WHAT YOU WILL DO: From the data below, copy exactly the lines that lie between the one holding "Do the fields/information" and the one holding "Personal Information section?", including both, and nothing more.
--- INFORMATION PROVIDED Enclosed Below ---
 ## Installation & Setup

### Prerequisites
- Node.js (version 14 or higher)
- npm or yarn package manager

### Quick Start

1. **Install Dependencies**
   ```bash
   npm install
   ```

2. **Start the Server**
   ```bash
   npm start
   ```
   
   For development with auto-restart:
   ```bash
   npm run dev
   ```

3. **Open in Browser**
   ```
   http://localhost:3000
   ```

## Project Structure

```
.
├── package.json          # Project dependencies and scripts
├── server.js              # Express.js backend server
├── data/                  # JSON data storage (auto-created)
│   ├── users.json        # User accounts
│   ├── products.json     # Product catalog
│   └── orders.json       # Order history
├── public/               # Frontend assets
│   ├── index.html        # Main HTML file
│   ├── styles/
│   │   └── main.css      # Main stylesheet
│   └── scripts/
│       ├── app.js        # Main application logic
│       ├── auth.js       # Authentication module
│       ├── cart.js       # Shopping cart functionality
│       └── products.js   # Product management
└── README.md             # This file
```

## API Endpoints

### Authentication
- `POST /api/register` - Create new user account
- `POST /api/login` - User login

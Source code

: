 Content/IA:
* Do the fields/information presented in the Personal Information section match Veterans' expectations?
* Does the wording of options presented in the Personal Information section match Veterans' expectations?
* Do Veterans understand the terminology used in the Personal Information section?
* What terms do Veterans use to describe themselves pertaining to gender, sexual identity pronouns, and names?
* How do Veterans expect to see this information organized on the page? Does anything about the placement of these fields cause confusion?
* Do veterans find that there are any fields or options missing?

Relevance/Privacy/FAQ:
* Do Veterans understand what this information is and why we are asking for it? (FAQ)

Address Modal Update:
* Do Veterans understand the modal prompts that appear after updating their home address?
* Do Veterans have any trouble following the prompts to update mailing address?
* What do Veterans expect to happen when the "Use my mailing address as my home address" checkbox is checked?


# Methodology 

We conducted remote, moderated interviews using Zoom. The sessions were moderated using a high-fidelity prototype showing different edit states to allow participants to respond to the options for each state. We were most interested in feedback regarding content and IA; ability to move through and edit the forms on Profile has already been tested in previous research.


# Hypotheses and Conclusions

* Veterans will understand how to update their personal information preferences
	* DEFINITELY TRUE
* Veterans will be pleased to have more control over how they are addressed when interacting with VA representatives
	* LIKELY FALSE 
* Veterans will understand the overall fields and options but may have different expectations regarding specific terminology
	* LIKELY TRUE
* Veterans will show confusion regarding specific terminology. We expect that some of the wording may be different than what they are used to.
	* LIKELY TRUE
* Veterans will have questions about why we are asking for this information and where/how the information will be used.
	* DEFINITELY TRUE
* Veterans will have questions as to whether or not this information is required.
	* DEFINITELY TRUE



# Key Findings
--- End of Enclosed INFORMATION PROVIDED ---
PROBLEM SOLUTION:
* Do the fields/information presented in the Personal Information section match Veterans' expectations?
* Does the wording of options presented in the Personal Information section match Veterans' expectations?
* Do Veterans understand the terminology used in the Personal Information section?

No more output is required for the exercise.